Since the advent of participatory, interactive and collaborative tools on the Internet — often referred to as Web 2.0 — two of the most popular kinds of web applications have been mapping and video sharing. Both have facilitated the rise of mashups, from maps overlaid with personal data to contemporary art that treats YouTube as source material or medium. And yet, the seemingly obvious combination of mapping and user-generated video hasn’t produced very many online services that artfully merge geographic awareness with personal expression, location with experience. For Alex Kalman and Alex Rickard, two of the co-founders of MyBlockNYC, what binds mapping and user-generated video is a concept near and dear to the heart of any city lover: urban exploration. MyBlock allows users to take tours of New York’s most basic unit of spatial organization – the block – through the perspectives of its citizens and the videos they create, upload, locate on the map, and share with the world. When it first launched last summer, the site generated a lot of buzz, with its innovative partnership with New York City public schools and its inclusion in the Museum of Modern Art’s exhibition Talk To Me, which featured vanguard design projects that facilitate communication between objects and people. Several months later, MyBlock continues to grow as a resource for information, entertainment and exploration. Be sure to upload your own videos of New York to MyBlock, but first, read the interview below. –C.S.
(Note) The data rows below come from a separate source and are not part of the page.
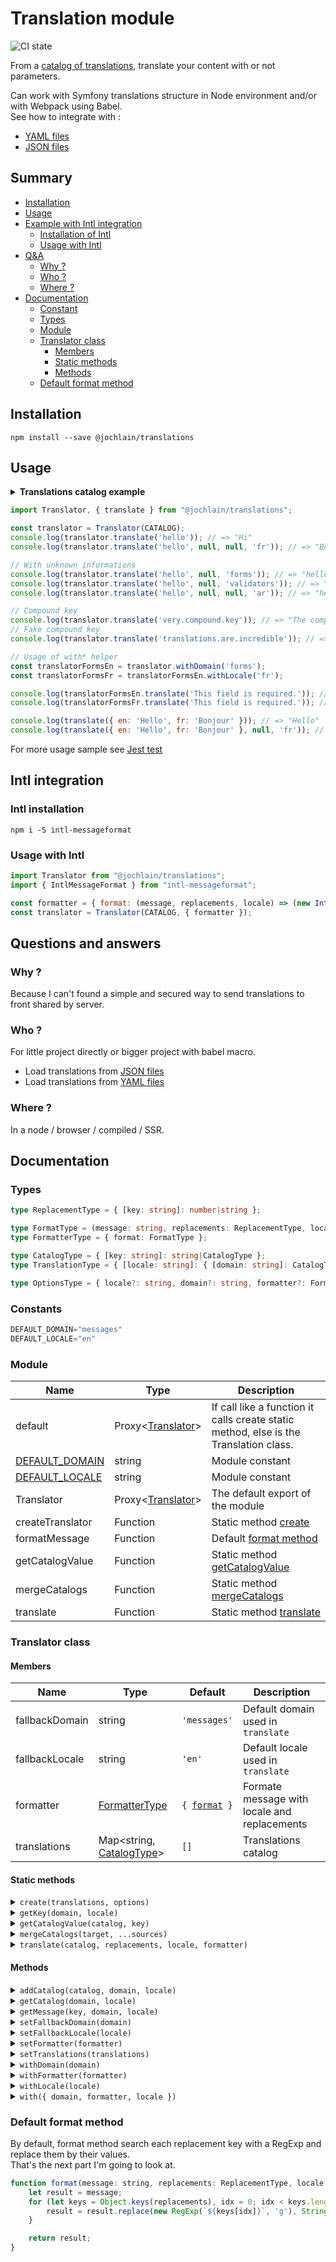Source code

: # Translation module

![CI state](https://github.com/jochlain/translations/actions/workflows/ci.yml/badge.svg?branch=main&event=push)

From a [catalog of translations](#types), translate your content with or not parameters.

Can work with Symfony translations structure in Node environment and/or with Webpack using Babel.  
See how to integrate with :
- [YAML files](https://www.npmjs.com/package/@jochlain/translations-yaml)
- [JSON files](https://www.npmjs.com/package/@jochlain/translations-json)

## Summary

- [Installation](#installation)
- [Usage](#usage)
- [Example with Intl integration](#intl-integration)
  - [Installation of Intl](#intl-installation)
  - [Usage with Intl](#usage-with-intl)
- [Q&A](#questions-and-answers)
  - [Why ?](#why-)
  - [Who ?](#who-)
  - [Where ?](#where-)
- [Documentation](#documentation)
  - [Constant](#constants)
  - [Types](#types)
  - [Module](#module)
  - [Translator class](#translator-class)
    - [Members](#members)
    - [Static methods](#static-methods)
    - [Methods](#methods)
  - [Default format method](#default-format-method)

## Installation

```shell
npm install --save @jochlain/translations
```

## Usage

<details>
    <summary><b>Translations catalog example</b></summary>

```javascript
const CATALOG = {
    en: {
        messages: {
            hello: "Hi",
            "translations.are.incredible": 'The translations are incredible.',
            very: { compound: { key: "The compound key" } },
        },
        forms: {
            "This field is required.": "This field is required."
        },
    },
    es: {
        messages: {
            hello: "Holà",
            "translations.are.incredible": 'Las traducciones son increíbles.',
            very: { compound: { key: "La llave compuesta" } },
        },
        forms: {
            "This field is required.": "Este campo es obligatorio.",
        },
    },
    fr: {
        messages: {
            hello: "Bonjour",
            "translations.are.incredible": "Les traductions sont incroyables.",
            very: { compound: { key: "La clé composée" } },
        },
        forms: {
            "This field is required.": "Ce champs est obligatoire.",
        },
    },
    it: {
        messages: {
            hello: "Ciao",
            "translations.are.incredible": 'Le traduzioni sono incredibili.',
            very: { compound: { key: "La chiave composta" } },
        },
        forms: {
            "This field is required.": "Questo campo è richiesto.",
        },
    },
};
```
</details>

```javascript
import Translator, { translate } from "@jochlain/translations";

const translator = Translator(CATALOG);
console.log(translator.translate('hello')); // => "Hi"
console.log(translator.translate('hello', null, null, 'fr')); // => "Bonjour"

// With unknown informations
console.log(translator.translate('hello', null, 'forms')); // => "hello"
console.log(translator.translate('hello', null, 'validators')); // => "hello"
console.log(translator.translate('hello', null, null, 'ar')); // => "hello"

// Compound key
console.log(translator.translate('very.compound.key')); // => "The compound key"
// Fake compound key
console.log(translator.translate('translations.are.incredible')); // => "The translations are incredible."

// Usage of with* helper
const translatorFormsEn = translator.withDomain('forms');
const translatorFormsFr = translatorFormsEn.withLocale('fr');

console.log(translatorFormsEn.translate('This field is required.')); // => "This field is required."
console.log(translatorFormsFr.translate('This field is required.')); // => "Ce champs est obligatoire."

console.log(translate({ en: 'Hello', fr: 'Bonjour' })); // => "Hello"
console.log(translate({ en: 'Hello', fr: 'Bonjour' }, null, 'fr')); // => "Bonjour"
```

For more usage sample see [Jest test](https://github.com/JochLAin/translations/blob/main/test/)

## Intl integration

### Intl installation

`npm i -S intl-messageformat`

### Usage with Intl

```javascript
import Translator from "@jochlain/translations";
import { IntlMessageFormat } from "intl-messageformat";

const formatter = { format: (message, replacements, locale) => (new IntlMessageFormat(message, locale).format(replacements)) };
const translator = Translator(CATALOG, { formatter });
```

## Questions and answers

### Why ?

Because I can't found a simple and secured way to send translations to front shared by server.

### Who ?

For little project directly or bigger project with babel macro.

- Load translations from [JSON files](https://www.npmjs.com/package/@jochlain/translations-json)
- Load translations from [YAML files](https://www.npmjs.com/package/@jochlain/translations-yaml)

### Where ?

In a node / browser / compiled / SSR.

## Documentation

### Types

```typescript
type ReplacementType = { [key: string]: number|string };

type FormatType = (message: string, replacements: ReplacementType, locale: string) => string;  
type FormatterType = { format: FormatType };

type CatalogType = { [key: string]: string|CatalogType };  
type TranslationType = { [locale: string]: { [domain: string]: CatalogType } };

type OptionsType = { locale?: string, domain?: string, formatter?: FormatterType };
```

### Constants

```javascript
DEFAULT_DOMAIN="messages"  
DEFAULT_LOCALE="en"
```

### Module

| Name                         | Type                                   | Description                                                                           |
|------------------------------|----------------------------------------|---------------------------------------------------------------------------------------|
| default                      | Proxy<[Translator](#translator-class)> | If call like a function it calls create static method, else is the Translation class. |
| [DEFAULT_DOMAIN](#constants) | string                                 | Module constant                                                                       |
| [DEFAULT_LOCALE](#constants) | string                                 | Module constant                                                                       |
| Translator                   | Proxy<[Translator](#translator-class)> | The default export of the module                                                      |
| createTranslator             | Function                               | Static method [create](#static-method-create)                                         |
| formatMessage                | Function                               | Default [format method](#default-format-method)                                       |
| getCatalogValue              | Function                               | Static method [getCatalogValue](#static-method-getCatalogValue)                       |
| mergeCatalogs                | Function                               | Static method [mergeCatalogs](#static-method-mergeCatalogs)                           |
| translate                    | Function                               | Static method [translate](#static-method-translate)                                   |

### Translator class

#### Members

| Name           | Type                               | Default                                                      | Description                                  |
|----------------|------------------------------------|--------------------------------------------------------------|----------------------------------------------|
| fallbackDomain | string                             | `'messages'`                                                 | Default domain used in `translate`           |
| fallbackLocale | string                             | `'en'`                                                       | Default locale used in `translate`           |
| formatter      | [FormatterType](#types)            | <code>{ <a href="#default-format-method">format</a> }</code> | Formate message with locale and replacements |
| translations   | Map<string, [CatalogType](#types)> | `[]`                                                         | Translations catalog                         |

#### Static methods

<details id="static-method-create">
    <summary><code>create(translations, options)</code></summary>
    
Create Translator instance with another translations catalog format and set fallback values.

##### Parameters

| Name         | Type                      | Default | Description                                 |
|--------------|---------------------------|---------|---------------------------------------------|
| translations | [TranslationType](#types) | `{}`    | Translation catalogs by locale and domains  |
| options      | [OptionsType](#types)     | `{}`    | Options to set member default value         |

##### Return value

An instance of Translator.
</details>

<details id="static-method-getKey">
    <summary><code>getKey(domain, locale)</code></summary>

Format a key from domain and locale.

##### Parameters

| Name   | Type   |
|--------|--------|
| domain | string |
| locale | string |

##### Return value

A string representing the catalog key in translations map.
</details>

<details id="static-method-getCatalogValue">
    <summary><code>getCatalogValue(catalog, key)</code></summary>

Browse catalog to find value assigned to key

##### Parameters

| Name    | Type                                   |
|---------|----------------------------------------|
| catalog | [CatalogType](#types) &#124; undefined |
| key     | string                                 |

##### Return value

A string representing the key in catalog or the key if not found.
</details>

<details id="static-method-mergeCatalogs">
    <summary><code>mergeCatalogs(target, ...sources)</code></summary>

Deep merge many catalogs

##### Parameters

| Name    | Type                    |
|---------|-------------------------|
| target  | ?[CatalogType](#types)  |
| sources | [CatalogType](#types)[] |

##### Return value

A [CatalogType](#types) with merged values.
</details>

<details id="static-method-translate">
    <summary><code>translate(catalog, replacements, locale, formatter)</code></summary>

Translate a message from a simple catalog

##### Parameters

| Name         | Type                         | Default                                                      |
|--------------|------------------------------|--------------------------------------------------------------|
| catalog      | { [locale: string]: string } | {}                                                           |
| replacements | ?[ReplacementType](#types)   | {}                                                           |
| locale       | string                       | [DEFAULT_LOCALE](#constants)                                 |
| formatter    | [FormatterType](#types)      | <code>{ <a href="#default-format-method">format</a> }</code> |

##### Return value

A string representing the translated message.
</details>

#### Methods

<details id="method-addCatalog">
    <summary><code>addCatalog(catalog, domain, locale)</code></summary>

Add a catalog to translations map

##### Parameters

| Name    | Type                  | Default                         |
|---------|-----------------------|---------------------------------|
| catalog | [CatalogType](#types) | `{}`                            |
| locale  | string                | this.[fallbackLocale](#members) |
| domain  | string                | this.[fallbackDomain](#members) |

##### Return value

The Translator instance
</details>

<details id="method-getCatalog">
    <summary><code>getCatalog(domain, locale)</code></summary>

Get the catalog attach to domain and locale in translations map.  
If `locale` is like `en_US` it looks first for a `en_US` catalog and if not looks for a `en` catalog.

##### Parameters

| Name    | Type   | Default                         |
|---------|--------|---------------------------------|
| locale  | string | this.[fallbackLocale](#members) |
| domain  | string | this.[fallbackDomain](#members) |

##### Return value

A [CatalogType](#types) or `undefined`
</details>

<details id="method-getMessage">
    <summary><code>getMessage(key, domain, locale)</code></summary>

Get message attach to key in catalog attach to domain and locale in translations.  
See [getCatalog](#method-getCatalog) and [getCatalogValue](#static-method-getCatalogValue)

##### Parameters

| Name   | Type   | Default                         |
|--------|--------|---------------------------------|
| key    | string | none                            |
| locale | string | this.[fallbackLocale](#members) |
| domain | string | this.[fallbackDomain](#members) |

##### Return value

A string if found or key.
</details>

<details id="method-setFallbackDomain">
    <summary><code>setFallbackDomain(domain)</code></summary>

Set the [fallbackDomain](#members) member

##### Parameters

| Name   | Type   | Default                      |
|--------|--------|------------------------------|
| domain | string | [DEFAULT_DOMAIN](#constants) |

##### Return value

The Translator instance
</details>

<details id="method-setFallbackLocale">
    <summary><code>setFallbackLocale(locale)</code></summary>

Set the [fallbackLocale](#members) member

##### Parameters

| Name   | Type   | Default                      |
|--------|--------|------------------------------|
| locale | string | [DEFAULT_LOCALE](#constants) |

##### Return value

The Translator instance
</details>

<details id="method-setFormatter">
    <summary><code>setFormatter(formatter)</code></summary>

Set the [formatter](#members) member

##### Parameters

| Name      | Type                    | Default                                                      |
|-----------|-------------------------|--------------------------------------------------------------|
| formatter | [FormatterType](#types) | <code>{ <a href="#default-format-method">format</a> }</code> |

##### Return value

The Translator instance
</details>

<details id="method-setTranslations">
    <summary><code>setTranslations(translations)</code></summary>

Set the [formatter](#members) member

##### Parameters

| Name      | Type                    | Default                                                      |
|-----------|-------------------------|--------------------------------------------------------------|
| formatter | [FormatterType](#types) | <code>{ <a href="#default-format-method">format</a> }</code> |

##### Return value

The Translator instance
</details>

<details id="method-withDomain">
    <summary><code>withDomain(domain)</code></summary>

Clone instance with fallbackDomain domain parameter 

##### Parameters

| Name   | Type   |
|--------|--------|
| domain | string |

##### Return value

A new Translator instance
</details>

<details id="method-withFormatter">
    <summary><code>withFormatter(formatter)</code></summary>

Clone instance with formatter

##### Parameters

| Name      | Type                    |
|-----------|-------------------------|
| formatter | [FormatterType](#types) |

##### Return value

A new Translator instance
</details>

<details id="method-withLocale">
    <summary><code>withLocale(locale)</code></summary>

Clone instance with fallbackLocale locale parameter 

##### Parameters

| Name   | Type   |
|--------|--------|
| locale | string |

##### Return value

A new Translator instance
</details>

<details id="method-with">
    <summary><code>with({ domain, formatter, locale })</code></summary>

Clone instance with domain, formatter, locale.

##### Parameters

| Name      | Type          | Default                         |
|-----------|---------------|---------------------------------|
| domain    | string        | this.[fallbackDomain](#members) |
| locale    | string        | this.[fallbackLocale](#members) |
| formatter | FormatterType | this.[formatter](#members)      |

##### Return value

A new Translator instance
</details>

### Default format method

By default, format method search each replacement key with a RegExp and replace them by their values.  
That's the next part I'm going to look at.

```javascript
function format(message: string, replacements: ReplacementType, locale: string = DEFAULT_LOCALE) {
    let result = message;
    for (let keys = Object.keys(replacements), idx = 0; idx < keys.length; idx++) {
        result = result.replace(new RegExp(`${keys[idx]}`, 'g'), String(replacements[keys[idx]]));
    }

    return result;
}
```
A selection of videos from blocks in Manhattan
A selection of videos from blocks in Manhattan
Cassim Shepard (CS):

What is MyBlockNYC?

Alex Kalman (AK):

MyBlockNYC is a site that allows users to share videos on a map. It’s an interesting balance between a video sharing website and a new kind of map, and we are still asking ourselves which one is primary. You can explore the videos geographically — through a video’s location on a map of New York City — or thematically — through basic thematic categories like food, or sports, or transportation, or crime.
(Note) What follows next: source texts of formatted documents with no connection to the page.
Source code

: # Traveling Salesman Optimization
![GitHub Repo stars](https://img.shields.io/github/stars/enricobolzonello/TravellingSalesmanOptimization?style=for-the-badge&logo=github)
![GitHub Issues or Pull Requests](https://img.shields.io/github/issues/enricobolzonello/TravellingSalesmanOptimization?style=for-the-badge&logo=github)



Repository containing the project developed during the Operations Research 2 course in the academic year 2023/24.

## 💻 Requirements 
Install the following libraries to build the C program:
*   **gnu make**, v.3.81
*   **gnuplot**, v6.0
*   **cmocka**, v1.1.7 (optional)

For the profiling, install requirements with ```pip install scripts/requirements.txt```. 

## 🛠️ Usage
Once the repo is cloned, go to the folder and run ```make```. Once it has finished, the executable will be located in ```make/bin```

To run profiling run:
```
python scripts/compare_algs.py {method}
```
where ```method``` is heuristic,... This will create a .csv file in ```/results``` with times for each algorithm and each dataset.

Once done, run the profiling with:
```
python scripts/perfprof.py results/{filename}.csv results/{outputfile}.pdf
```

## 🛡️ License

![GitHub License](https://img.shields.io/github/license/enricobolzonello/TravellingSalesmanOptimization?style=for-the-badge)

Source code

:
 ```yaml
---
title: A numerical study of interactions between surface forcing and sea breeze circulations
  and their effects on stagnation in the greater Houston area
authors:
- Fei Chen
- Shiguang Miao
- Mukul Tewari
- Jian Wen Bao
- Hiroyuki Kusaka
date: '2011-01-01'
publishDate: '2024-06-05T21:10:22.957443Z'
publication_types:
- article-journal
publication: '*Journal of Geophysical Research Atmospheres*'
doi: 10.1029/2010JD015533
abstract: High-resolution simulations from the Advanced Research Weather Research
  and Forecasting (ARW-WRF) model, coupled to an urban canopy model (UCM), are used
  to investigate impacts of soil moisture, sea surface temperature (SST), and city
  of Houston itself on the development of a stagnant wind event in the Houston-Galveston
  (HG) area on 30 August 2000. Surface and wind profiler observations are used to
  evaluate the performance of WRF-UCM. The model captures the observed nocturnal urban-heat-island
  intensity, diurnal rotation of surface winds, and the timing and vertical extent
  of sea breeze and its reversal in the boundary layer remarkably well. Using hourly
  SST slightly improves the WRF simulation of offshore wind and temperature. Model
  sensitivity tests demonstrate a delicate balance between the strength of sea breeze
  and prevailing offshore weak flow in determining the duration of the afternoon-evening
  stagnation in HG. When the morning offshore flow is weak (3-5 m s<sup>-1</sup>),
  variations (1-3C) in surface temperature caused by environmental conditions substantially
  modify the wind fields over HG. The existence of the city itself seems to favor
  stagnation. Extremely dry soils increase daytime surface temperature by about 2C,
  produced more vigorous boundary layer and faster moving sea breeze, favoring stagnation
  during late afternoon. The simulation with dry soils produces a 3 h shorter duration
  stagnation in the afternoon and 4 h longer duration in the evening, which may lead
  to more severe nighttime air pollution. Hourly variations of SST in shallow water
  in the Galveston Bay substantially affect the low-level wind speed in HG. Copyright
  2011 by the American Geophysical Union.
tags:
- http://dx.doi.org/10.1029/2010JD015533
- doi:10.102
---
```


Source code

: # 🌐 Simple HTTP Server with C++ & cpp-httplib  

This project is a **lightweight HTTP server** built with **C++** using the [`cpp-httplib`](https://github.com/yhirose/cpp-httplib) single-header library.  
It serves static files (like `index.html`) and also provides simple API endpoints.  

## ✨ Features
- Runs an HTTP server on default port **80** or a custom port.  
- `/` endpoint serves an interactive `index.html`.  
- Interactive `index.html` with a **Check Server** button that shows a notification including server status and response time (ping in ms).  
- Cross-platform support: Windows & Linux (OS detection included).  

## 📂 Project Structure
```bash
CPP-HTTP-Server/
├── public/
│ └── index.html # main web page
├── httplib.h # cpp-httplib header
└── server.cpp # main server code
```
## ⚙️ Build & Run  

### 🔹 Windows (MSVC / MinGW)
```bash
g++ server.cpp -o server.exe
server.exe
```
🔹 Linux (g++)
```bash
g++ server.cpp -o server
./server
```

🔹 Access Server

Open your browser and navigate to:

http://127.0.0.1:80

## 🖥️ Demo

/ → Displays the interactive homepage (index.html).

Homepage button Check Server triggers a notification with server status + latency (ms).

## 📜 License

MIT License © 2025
It started with a very simple idea: we found ourselves excited by the constant capturing and sharing of little moments in people’s daily lives. Yet the platforms for hosting, sharing, organizing and presenting these videos are limited: they don’t put the individual videos together in a way that says something larger or builds them into a cohesive language. The impulse to use MyBlock isn’t just “Oh, I heard about this video; let me find it and watch it.” The impulse is “I’m interested in this idea or this part of town; let me explore that.” The idea of exploration is very important to us.

Alex Rickard (AR):

On most video sharing websites, if you want “A,” you type “A,” and you get “A.” There is no sense of exploration beyond “A.” Those sites are big buckets into which everyone can pour material and then dig through to find videos to watch.

AK:

With MyBlock, we wanted to do something more meaningful with user-generated videos. We had the idea that the moments people document on video and share are the building blocks, in a way, of a new city, one that can be explored by anyone in the world.
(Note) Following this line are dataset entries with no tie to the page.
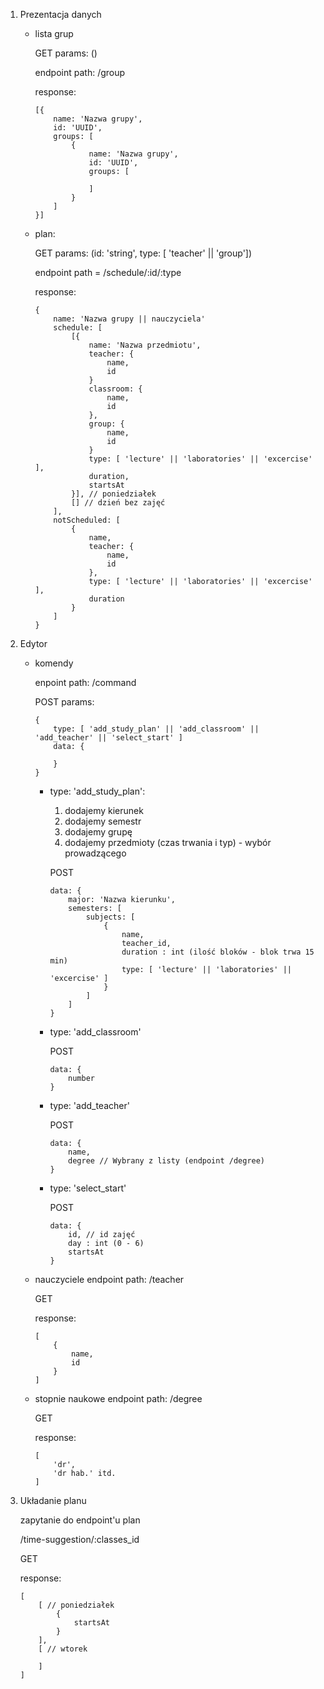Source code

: 1. Prezentacja danych

    - lista grup
        
        GET params: ()
        
        endpoint path: /group

        response:
        ```
        [{
            name: 'Nazwa grupy',
            id: 'UUID',
            groups: [
                {
                    name: 'Nazwa grupy',
                    id: 'UUID',
                    groups: [
                        
                    ]
                }
            ]
        }]
        ```

    - plan:
        
        GET params: (id: 'string', type: [ 'teacher' || 'group'])
        
        endpoint path = /schedule/:id/:type
        
        response: 
        ```
        {
            name: 'Nazwa grupy || nauczyciela'
            schedule: [
                [{
                    name: 'Nazwa przedmiotu',
                    teacher: {
                        name,
                        id
                    }
                    classroom: {
                        name,
                        id
                    },
                    group: {
                        name,
                        id
                    }
                    type: [ 'lecture' || 'laboratories' || 'excercise' ],
                    duration,
                    startsAt
                }], // poniedziałek
                [] // dzień bez zajęć
            ],
            notScheduled: [
                {
                    name,
                    teacher: {
                        name,
                        id
                    },
                    type: [ 'lecture' || 'laboratories' || 'excercise' ],
                    duration
                }
            ]
        }
        ```


2. Edytor
    - komendy

        enpoint path: /command

        POST params: 
        ```
        {
            type: [ 'add_study_plan' || 'add_classroom' || 'add_teacher' || 'select_start' ]
            data: {

            }
        }
        ```

        - type: 'add_study_plan':

          1. dodajemy kierunek 
          2. dodajemy semestr
          3. dodajemy grupę
          4. dodajemy przedmioty (czas trwania i typ) - wybór prowadzącego

          POST
          ```
          data: {
              major: 'Nazwa kierunku',
              semesters: [
                  subjects: [
                      {
                          name,
                          teacher_id,
                          duration : int (ilość bloków - blok trwa 15 min)
                          type: [ 'lecture' || 'laboratories' || 'excercise' ]
                      }
                  ]
              ]
          }
          ```

        - type: 'add_classroom'
        
          POST
          ```
          data: {
              number
          }
          ```


        - type: 'add_teacher'

          POST
          ```
          data: {
              name,
              degree // Wybrany z listy (endpoint /degree)
          }
          ```


        - type: 'select_start'

          POST
          ```
          data: {
              id, // id zajęć
              day : int (0 - 6)
              startsAt
          }
          ```


    - nauczyciele
        endpoint path: /teacher 
        
        GET

        response: 
        ```
        [
            {
                name,
                id
            }
        ]
        ```

    - stopnie naukowe
        endpoint path: /degree 

        GET

        response:
        ```
        [
            'dr',
            'dr hab.' itd.
        ]
        ```

3. Układanie planu
    
    zapytanie do endpoint'u plan

    /time-suggestion/:classes_id

    GET

    response: 
    ```
    [
        [ // poniedziałek
            {
                startsAt
            }
        ],
        [ // wtorek

        ]
    ]
    ```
Users can start to take trips through areas based on their interests. And they can also define their own landscape, they can build their own city that’s an amalgamation of so many different personal visions and interpretations – as opposed to the singular perspective of a Hollywood film about a city. Taken together, these multiple moments create the whole picture of a community.

The various ways to search MyBlock content include thematic categories such as food, sports, crime, community, news, work, landscape, landmarks and music. Additionally, users can search based on the age and sex of the filmmaker, whether he or she is a local or a tourist, and other identifying characteristics. MyBlock is currently developing finer grained categories of searchability.
The various ways to search MyBlock content include thematic categories such as food, sports, crime, community, news, work, landscape, landmarks and music. Additionally, users can search based on the age and sex of the filmmaker, whether he or she is a local or a tourist, and other identifying characteristics. MyBlock is currently developing finer grained categories of searchability.
CS:

So, it differs from a narrative film about a city and it differs from the current crop of video-sharing websites. How does it differ from other mapping platforms or sites?

AR:

Some people have compared MyBlock to Google Maps. We love Google Maps; we love Street View; these are incredibly powerful tools. One way to characterize the difference is that with Street View, you can see the cars parked on a particular street or the fronts of buildings; you find the closest subway station or which side of the street a restaurant is on. But does it give you a sense of the life or cultures or communities in that neighborhood? On MyBlock, you can go behind the visible surface to get an idea of the life of a certain block: what it sounds like, what people look like, what kind of action is going on. We’d like to add an experiential and explorative dimension to mapping that hasn’t existed before.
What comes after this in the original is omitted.